An axisymmetric oblate satellite has the principal moments of inertia I_{1}=I_{2}=50 \mathrm{~kg}-\mathrm{m}^{2} and I_{3}=90 \mathrm{~kg}-\mathrm{m}^{2}. Its initial angular velocity vector (in body-fixed 123 coordinates) is
\boldsymbol{\omega}(0)=\left[\begin{array}{c} 0 \\ 0.18 \\ 0.30 \end{array}\right]=0.18 \mathbf{u}_{2}+0.30 \mathbf{u}_{3} \mathrm{rad} / \mathrm{s}
The initial Euler angles are \psi_{0}=0 and \phi_{0}=0. The satellite is equipped with a camera with body-fixed position vector \mathbf{r}_{\text {cam }}=0.9 \mathbf{u}_{1} \mathrm{~m} (i.e., the camera points along the satellite’s 1 axis) as shown in Figure 12.15.
a) Determine the nutation angle \theta and angle \gamma.
b) Compute the angular momentum vector \mathbf{H} in inertial coordinates at time t=0.
c) Determine the satellite’s angular velocity vector \boldsymbol{\omega} in 123 body coordinates at time t=25 \mathrm{~s}.
d) Determine the position vector of the satellite’s camera at time t=0 and t=25 \mathrm{~s} as expressed in the inertial O X Y Z frame.
e) Recalculate the angular momentum vector \mathbf{H} in inertial coordinates at time t=25 \mathrm{~s} using the satellite’s angular velocity vector \boldsymbol{\omega} (expressed in body coordinates) and show that it remains constant.
a) Figure 12.15 shows the initial configuration of the spinning oblate satellite.
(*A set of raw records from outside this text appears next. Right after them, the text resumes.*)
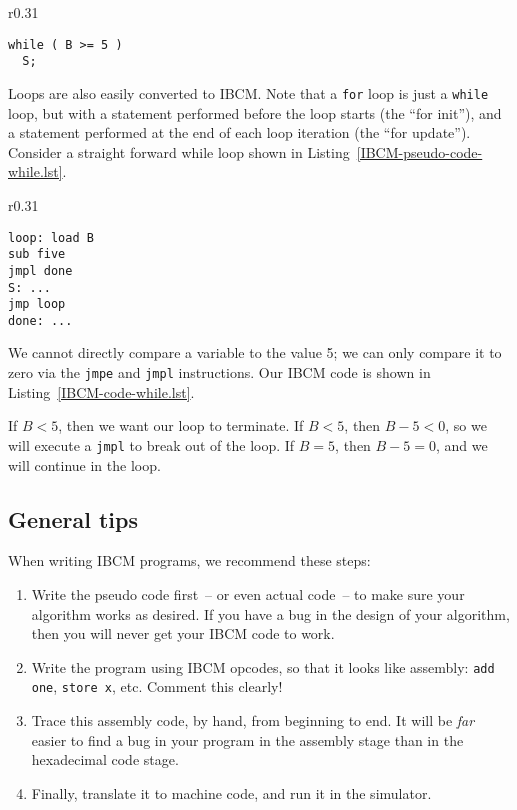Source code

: \begin{wrapfigure}{r}{0.31\textwidth}
\vspace{0.1in}
\begin{lstlisting}[backgroundcolor=\color{white},frame=trBL,linewidth=2in,xleftmargin=0.25in,label={IBCM-pseudo-code-while.lst},caption={{\bf while} pseudo code}]
while ( B >= 5 )
  S;
\end{lstlisting}
\vspace{0.25in}
\end{wrapfigure}

Loops are also easily converted to IBCM.  Note that a {\tt for} loop
is just a {\tt while} loop, but with a statement performed before the
loop starts (the ``for init''), and a statement performed at the end
of each loop iteration (the ``for update'').  Consider a straight
forward while loop shown in Listing~\ref{IBCM-pseudo-code-while.lst}.

\begin{wrapfigure}{r}{0.31\textwidth}
\vspace{-0.7in}
\begin{lstlisting}[backgroundcolor=\color{white},frame=trBL,linewidth=2in,xleftmargin=0.25in,label={IBCM-code-while.lst},caption={IBCM {\bf while} code}]
loop: load B
sub five
jmpl done
S: ...
jmp loop
done: ...
\end{lstlisting}
\vspace{-0.5in}
\end{wrapfigure}

We cannot directly compare a variable to the value 5; we can only
compare it to zero via the {\tt jmpe} and {\tt jmpl} instructions.
Our IBCM code is shown in Listing~\ref{IBCM-code-while.lst}.

If $B<5$, then we want our loop to terminate.  If $B<5$, then $B-5<0$,
so we will execute a {\tt jmpl} to break out of the loop.  If $B=5$,
then $B-5=0$, and we will continue in the loop.

\subsection{General tips}

When writing IBCM programs, we recommend these steps:

\begin{enumerate}
\item Write the pseudo code first~-- or even actual code~-- to make
  sure your algorithm works as desired.  If you have a bug in the
  design of your algorithm, then you will never get your IBCM code to
  work.
\item Write the program using IBCM opcodes, so that it looks like
  assembly: {\tt add one}, {\tt store x}, etc.  Comment this clearly!
\item Trace this assembly code, by hand, from beginning to end.  It
  will be {\em far} easier to find a bug in your program in the
  assembly stage than in the hexadecimal code stage.
\item Finally, translate it to machine code, and run it in the
  simulator.
\end{enumerate}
Note that there is no angular velocity component along the 1 axis at t=0 and therefore \omega_{12} =\omega_{2}(0)=0.18 \mathrm{rad} / \mathrm{s}. Using Eq. (12.56), we can determine the angle \gamma
\gamma=\tan ^{-1}\left(\frac{\omega_{12}}{\omega_{3}}\right)=\tan ^{-1}\left(\frac{0.18}{0.30}\right)=30.964^{\circ}
Using Eq. (12.59), the nutation angle is
\theta=\tan ^{-1}\left(\frac{I_{1} \omega_{12}}{I_{3} \omega_{3}}\right)=\tan ^{-1}\left(\frac{9}{27}\right)=18.435^{\circ}
\theta{=}\tan^{-1}\left({\frac{I_{1}\omega_{12}}{I_{3}n}}\right) (12.59)
b) First, we compute the angular momentum vector in 123 body coordinates:
\mathbf{H}_{\text {body }}=\mathbf{I} \boldsymbol{\omega}_{0}=\left[\begin{array}{ccc} 50 & 0 & 0 \\ 0 & 50 & 0 \\ 0 & 0 & 90 \end{array}\right]\left[\begin{array}{c} 0 \\ 0.18 \\ 0.30 \end{array}\right]=\left[\begin{array}{c} 0 \\ 9 \\ 27 \end{array}\right] \mathrm{kg}-\mathrm{m}^{2} / \mathrm{s}
To obtain \mathbf{H} in the inertial frame, we need the rotation matrix \widetilde{\mathbf{R}} evaluated with the appropriate Euler angles. Using Eq. (12.74) with initial Euler angles \psi_{0}=0, \phi_{0}=0, and \theta_{0}=18.435^{\circ}, we obtain
\widetilde{\mathbf{R}}_{0}=\left[\begin{array}{ccc} c_{\psi} c_{\phi}-s_{\psi} s_{\phi} c_{\theta} & -c_{\psi} s_{\phi}-s_{\psi} c_{\phi} c_{\theta} & s_{\psi} s_{\theta} \\ s_{\psi} c_{\phi}+c_{\psi} s_{\phi} c_{\theta} & -s_{\psi} s_{\phi}+c_{\psi} c_{\phi} c_{\theta} & -c_{\psi} s_{\theta} \\ s_{\phi} s_{\theta} & c_{\phi} s_{\theta} & c_{\theta} \end{array}\right]=\left[\begin{array}{ccc} 1 & 0 & 0 \\ 0 & 0.9487 & -0.3162 \\ 0 & 0.3162 & 0.9487 \end{array}\right]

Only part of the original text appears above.